▶ **THE TASK**
In the entries below, find every line holding the string "begin" and collect it.

▶ **MATERIAL PROVIDED**
┏━━

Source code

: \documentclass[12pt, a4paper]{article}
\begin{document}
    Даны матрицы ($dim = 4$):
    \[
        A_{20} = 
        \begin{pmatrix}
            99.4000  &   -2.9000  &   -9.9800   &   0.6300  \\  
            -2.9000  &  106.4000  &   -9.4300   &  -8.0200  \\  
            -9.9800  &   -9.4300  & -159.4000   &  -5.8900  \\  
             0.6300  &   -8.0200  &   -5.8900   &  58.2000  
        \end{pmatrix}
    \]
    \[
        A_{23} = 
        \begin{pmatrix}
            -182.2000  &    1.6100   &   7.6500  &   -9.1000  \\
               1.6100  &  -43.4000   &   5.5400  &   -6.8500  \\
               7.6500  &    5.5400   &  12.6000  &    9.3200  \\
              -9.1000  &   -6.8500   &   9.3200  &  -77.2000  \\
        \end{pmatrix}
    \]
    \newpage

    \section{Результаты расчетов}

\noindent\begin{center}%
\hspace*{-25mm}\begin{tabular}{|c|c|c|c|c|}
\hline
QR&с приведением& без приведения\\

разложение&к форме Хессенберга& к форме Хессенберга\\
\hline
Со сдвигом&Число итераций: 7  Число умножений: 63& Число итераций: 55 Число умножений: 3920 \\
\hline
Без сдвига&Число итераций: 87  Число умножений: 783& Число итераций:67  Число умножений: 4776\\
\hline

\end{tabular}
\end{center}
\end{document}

┗━━

▶ **ANSWER SPACE**
\begin{document}
        \begin{pmatrix}
        \begin{pmatrix}
\noindent\begin{center}%
\hspace*{-25mm}\begin{tabular}{|c|c|c|c|c|}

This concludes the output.